The three best reptile-tracking apps in 2026 are Reptimo, SnekLog and Reptile Scan. SnekLog and Reptile Scan are mature collection-trackers designed for breeders managing many animals. Reptimo (our app) takes a different angle: a single-pet care assistant that brings vet-reviewed species norms with it, so a new keeper has a reliable plan from day one. Pick the one that matches your collection size and goal.

Author
Reptimo Editorial
Updated
Updated
Reading time
6 min read

Why track at all

Reptiles hide illness until it's far advanced — the Merck Veterinary Manual notes this explicitly. By the time obvious clinical signs appear, the underlying condition has often progressed past easy fixes. The single counter-measure available to a keeper is a clean log: weight, feeding, shedding, basking temperatures, humidity. Patterns appear in the log weeks before they appear in obvious behaviour.

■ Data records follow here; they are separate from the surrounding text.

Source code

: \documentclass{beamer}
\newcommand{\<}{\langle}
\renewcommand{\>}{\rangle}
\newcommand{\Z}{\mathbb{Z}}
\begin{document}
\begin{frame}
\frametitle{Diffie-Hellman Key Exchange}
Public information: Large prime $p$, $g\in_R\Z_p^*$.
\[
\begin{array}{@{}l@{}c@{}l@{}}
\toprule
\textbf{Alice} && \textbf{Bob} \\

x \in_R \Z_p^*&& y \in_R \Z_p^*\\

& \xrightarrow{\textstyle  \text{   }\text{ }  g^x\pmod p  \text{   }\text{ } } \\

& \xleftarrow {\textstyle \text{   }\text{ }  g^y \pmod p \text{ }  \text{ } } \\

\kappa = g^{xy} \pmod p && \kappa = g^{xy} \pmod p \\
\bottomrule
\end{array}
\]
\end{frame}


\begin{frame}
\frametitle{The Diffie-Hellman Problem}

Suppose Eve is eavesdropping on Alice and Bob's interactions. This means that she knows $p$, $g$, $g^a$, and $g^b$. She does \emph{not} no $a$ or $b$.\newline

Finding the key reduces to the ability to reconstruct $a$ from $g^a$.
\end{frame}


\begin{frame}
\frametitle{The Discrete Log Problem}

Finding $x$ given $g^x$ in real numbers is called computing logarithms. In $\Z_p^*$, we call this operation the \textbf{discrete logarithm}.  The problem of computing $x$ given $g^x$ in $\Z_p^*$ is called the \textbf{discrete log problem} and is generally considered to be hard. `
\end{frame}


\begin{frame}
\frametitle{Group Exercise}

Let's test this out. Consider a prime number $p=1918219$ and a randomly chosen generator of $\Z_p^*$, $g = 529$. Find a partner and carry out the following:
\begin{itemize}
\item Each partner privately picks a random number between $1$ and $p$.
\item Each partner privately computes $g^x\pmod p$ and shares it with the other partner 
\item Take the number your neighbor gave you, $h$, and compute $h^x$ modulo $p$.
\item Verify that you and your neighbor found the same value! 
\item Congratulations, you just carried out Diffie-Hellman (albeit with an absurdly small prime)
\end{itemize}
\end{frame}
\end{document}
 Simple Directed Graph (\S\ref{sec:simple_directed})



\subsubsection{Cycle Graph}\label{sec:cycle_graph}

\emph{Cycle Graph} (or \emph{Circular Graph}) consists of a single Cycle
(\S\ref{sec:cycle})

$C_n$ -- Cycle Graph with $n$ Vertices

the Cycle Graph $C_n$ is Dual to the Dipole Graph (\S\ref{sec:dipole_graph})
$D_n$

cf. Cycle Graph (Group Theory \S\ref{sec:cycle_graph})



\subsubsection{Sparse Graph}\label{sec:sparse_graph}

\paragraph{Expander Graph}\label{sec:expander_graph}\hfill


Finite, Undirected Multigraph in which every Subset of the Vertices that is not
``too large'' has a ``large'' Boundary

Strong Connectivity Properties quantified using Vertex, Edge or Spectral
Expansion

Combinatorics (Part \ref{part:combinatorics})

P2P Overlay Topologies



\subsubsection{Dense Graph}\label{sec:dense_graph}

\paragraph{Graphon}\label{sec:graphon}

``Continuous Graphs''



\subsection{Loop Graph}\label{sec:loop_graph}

Three things change once you keep a real husbandry log:

  1. Brumation and winter fasts stop being scary — you can see that weight is stable while feeding has stopped, which is reassuring; or that weight is dropping while feeding has stopped, which is the signal to escalate.
  2. Vet appointments become useful — a vet who can see six months of weight, basking temps and feeding data diagnoses far faster than a vet handed "he just stopped eating recently."
  3. Husbandry drift becomes visible — that the warm side has been drifting cooler for a month, that humidity drops every February when the heating comes on, that the UVB bulb is approaching replacement.

The question is just how you keep that log. Three real options in May 2026: a paper notebook, a spreadsheet, or a dedicated app. The app section is what this guide compares.

What to actually log

The minimum-useful log is shorter than most people expect:

  • Weight — weekly, on a flat digital kitchen scale.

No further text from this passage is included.